* _Exercise goal_: Find the number of lines below in which the word "eldre" appears, and write that number only.

* _Given data_:
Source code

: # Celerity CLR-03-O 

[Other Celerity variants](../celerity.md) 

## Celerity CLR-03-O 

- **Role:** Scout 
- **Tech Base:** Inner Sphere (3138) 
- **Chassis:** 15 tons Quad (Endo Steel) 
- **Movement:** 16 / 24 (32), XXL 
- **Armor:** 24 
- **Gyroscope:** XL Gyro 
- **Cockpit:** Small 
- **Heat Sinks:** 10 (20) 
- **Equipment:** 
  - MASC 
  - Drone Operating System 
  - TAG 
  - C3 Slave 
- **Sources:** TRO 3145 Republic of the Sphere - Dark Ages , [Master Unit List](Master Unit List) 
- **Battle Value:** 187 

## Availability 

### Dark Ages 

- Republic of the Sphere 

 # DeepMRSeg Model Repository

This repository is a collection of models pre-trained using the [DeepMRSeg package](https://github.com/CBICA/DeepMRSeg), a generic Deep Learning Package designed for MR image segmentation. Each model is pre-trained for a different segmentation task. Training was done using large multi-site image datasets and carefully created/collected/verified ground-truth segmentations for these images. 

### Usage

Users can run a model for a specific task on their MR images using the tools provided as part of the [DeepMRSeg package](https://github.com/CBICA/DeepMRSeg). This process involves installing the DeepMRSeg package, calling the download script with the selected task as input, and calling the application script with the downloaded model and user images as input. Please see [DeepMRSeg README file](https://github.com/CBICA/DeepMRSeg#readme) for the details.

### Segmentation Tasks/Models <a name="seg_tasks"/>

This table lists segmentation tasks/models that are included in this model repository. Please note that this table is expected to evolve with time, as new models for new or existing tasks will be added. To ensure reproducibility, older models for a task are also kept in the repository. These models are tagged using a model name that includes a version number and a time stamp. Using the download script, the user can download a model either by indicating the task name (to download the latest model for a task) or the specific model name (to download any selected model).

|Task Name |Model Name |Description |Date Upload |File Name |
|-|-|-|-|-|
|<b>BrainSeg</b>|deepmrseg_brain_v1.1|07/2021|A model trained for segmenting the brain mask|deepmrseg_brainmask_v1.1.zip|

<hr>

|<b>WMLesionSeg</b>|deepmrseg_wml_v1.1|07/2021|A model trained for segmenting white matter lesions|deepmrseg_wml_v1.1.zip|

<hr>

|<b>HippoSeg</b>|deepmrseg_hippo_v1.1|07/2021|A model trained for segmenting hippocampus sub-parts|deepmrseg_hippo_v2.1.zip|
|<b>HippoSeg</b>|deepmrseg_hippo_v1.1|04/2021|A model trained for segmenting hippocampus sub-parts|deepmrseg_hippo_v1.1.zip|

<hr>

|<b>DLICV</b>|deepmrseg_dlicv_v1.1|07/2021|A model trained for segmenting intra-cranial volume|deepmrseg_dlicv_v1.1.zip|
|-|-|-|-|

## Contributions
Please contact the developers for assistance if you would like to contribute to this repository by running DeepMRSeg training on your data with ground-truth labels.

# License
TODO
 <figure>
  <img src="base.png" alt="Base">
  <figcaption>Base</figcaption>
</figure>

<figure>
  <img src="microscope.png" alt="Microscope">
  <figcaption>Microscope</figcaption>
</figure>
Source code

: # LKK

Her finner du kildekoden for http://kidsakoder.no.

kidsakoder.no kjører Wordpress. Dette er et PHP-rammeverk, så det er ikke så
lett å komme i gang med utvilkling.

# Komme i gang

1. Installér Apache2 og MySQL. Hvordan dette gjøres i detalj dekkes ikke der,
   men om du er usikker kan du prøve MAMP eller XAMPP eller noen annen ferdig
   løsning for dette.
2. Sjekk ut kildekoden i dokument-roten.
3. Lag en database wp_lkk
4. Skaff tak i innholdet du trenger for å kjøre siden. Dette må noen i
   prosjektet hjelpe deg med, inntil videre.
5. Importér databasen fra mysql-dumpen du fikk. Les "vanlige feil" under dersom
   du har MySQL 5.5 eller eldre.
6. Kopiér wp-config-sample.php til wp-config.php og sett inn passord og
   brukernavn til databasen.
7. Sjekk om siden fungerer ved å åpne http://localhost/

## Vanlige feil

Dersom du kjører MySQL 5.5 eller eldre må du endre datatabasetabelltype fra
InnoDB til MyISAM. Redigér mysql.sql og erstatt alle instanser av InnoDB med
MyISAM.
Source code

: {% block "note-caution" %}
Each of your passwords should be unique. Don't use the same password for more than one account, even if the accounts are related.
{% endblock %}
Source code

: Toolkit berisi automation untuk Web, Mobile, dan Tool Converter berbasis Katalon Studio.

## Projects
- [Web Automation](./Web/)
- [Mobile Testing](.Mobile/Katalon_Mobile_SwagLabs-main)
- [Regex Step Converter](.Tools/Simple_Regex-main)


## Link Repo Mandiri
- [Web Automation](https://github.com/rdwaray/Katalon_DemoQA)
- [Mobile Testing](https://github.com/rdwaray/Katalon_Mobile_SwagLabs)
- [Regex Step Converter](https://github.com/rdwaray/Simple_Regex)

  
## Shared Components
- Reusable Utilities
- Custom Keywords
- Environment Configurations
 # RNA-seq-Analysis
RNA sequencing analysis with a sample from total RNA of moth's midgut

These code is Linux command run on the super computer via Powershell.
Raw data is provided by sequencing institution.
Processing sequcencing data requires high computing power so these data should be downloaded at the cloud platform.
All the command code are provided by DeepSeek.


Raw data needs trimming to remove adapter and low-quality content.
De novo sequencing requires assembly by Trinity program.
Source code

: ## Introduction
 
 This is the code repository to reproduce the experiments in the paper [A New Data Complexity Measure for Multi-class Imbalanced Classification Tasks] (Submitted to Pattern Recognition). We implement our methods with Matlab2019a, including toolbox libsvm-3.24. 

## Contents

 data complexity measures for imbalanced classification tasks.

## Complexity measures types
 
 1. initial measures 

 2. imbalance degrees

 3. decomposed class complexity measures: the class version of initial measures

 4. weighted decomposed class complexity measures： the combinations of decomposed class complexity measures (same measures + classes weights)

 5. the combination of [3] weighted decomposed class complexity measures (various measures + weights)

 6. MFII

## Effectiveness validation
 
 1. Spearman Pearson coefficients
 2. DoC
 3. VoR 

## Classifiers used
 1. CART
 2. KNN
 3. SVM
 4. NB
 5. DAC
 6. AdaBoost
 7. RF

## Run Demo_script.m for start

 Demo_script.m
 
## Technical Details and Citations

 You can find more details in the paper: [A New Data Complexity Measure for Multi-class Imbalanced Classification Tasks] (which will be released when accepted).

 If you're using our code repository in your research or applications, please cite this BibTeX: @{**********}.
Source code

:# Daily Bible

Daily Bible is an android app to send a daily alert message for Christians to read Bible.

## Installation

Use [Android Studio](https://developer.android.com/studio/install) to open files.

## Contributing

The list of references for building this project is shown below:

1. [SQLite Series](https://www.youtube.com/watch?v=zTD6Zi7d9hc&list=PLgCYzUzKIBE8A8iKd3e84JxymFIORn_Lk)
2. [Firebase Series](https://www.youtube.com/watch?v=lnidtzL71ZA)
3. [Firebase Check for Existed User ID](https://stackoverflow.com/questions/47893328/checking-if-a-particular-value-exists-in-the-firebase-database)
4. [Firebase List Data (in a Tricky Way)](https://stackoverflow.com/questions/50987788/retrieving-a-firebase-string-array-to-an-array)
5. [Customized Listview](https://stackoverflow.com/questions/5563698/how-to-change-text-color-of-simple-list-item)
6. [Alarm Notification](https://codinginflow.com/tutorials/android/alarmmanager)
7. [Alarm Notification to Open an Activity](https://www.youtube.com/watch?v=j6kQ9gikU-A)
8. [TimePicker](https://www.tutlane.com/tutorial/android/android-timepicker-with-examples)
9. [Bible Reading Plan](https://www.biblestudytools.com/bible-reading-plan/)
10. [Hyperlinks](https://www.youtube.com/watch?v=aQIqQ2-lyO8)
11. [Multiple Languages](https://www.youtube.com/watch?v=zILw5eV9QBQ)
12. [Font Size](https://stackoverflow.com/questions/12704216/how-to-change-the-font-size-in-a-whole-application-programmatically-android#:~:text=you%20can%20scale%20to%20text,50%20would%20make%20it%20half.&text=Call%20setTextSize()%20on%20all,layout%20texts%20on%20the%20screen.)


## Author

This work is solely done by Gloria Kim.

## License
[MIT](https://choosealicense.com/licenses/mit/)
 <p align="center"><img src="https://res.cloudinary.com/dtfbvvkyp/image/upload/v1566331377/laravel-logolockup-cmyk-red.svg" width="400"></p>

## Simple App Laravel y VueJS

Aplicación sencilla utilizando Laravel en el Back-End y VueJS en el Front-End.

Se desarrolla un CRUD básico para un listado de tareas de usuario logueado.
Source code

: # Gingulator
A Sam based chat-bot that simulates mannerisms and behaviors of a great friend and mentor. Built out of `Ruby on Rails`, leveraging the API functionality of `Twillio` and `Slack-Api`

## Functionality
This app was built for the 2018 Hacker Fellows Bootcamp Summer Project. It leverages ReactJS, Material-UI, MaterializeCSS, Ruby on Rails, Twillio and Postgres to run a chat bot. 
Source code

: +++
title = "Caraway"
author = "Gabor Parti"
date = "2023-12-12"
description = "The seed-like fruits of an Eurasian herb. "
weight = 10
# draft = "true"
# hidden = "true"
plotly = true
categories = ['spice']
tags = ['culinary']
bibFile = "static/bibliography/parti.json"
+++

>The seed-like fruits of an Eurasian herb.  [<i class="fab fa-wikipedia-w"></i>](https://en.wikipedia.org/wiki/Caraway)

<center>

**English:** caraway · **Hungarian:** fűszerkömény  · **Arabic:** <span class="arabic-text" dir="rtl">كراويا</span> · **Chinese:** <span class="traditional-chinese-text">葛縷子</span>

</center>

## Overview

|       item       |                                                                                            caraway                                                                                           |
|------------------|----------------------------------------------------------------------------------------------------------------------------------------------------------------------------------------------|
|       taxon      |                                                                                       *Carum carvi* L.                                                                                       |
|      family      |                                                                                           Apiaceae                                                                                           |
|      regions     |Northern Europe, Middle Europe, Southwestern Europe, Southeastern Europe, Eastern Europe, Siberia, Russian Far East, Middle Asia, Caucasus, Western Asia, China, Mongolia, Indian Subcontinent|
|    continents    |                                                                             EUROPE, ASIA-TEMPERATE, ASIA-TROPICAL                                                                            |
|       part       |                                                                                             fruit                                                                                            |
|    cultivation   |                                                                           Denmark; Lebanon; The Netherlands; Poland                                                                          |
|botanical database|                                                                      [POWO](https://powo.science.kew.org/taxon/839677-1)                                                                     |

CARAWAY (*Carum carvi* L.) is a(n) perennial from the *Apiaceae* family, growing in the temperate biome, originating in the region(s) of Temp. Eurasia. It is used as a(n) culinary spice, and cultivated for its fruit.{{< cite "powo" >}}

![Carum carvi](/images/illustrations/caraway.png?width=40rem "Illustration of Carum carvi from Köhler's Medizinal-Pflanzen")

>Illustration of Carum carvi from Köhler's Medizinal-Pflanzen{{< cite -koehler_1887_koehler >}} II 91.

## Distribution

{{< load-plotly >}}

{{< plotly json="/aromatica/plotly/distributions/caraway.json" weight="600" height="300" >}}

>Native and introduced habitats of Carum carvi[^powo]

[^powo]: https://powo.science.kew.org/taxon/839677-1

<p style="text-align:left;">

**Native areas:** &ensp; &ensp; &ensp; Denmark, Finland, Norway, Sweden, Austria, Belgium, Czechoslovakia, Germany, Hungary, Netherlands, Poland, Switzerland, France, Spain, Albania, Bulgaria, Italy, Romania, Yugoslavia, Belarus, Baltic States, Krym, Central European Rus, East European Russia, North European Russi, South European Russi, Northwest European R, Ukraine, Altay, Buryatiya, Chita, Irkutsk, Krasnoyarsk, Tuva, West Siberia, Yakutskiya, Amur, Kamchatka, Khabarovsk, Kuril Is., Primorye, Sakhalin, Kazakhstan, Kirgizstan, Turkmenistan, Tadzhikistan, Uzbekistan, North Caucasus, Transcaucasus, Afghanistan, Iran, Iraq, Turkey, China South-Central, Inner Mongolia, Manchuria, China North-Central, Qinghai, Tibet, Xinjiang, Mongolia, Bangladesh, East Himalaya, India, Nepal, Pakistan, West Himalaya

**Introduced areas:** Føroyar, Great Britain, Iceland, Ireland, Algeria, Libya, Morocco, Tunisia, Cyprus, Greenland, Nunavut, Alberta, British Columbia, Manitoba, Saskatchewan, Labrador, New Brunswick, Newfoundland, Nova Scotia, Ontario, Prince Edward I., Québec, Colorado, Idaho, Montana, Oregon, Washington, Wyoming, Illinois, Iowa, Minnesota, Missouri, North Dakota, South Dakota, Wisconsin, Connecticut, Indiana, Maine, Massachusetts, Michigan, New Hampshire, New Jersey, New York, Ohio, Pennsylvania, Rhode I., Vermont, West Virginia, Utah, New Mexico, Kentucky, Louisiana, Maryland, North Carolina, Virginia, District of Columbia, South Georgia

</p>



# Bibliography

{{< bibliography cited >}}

* _Task output_: 2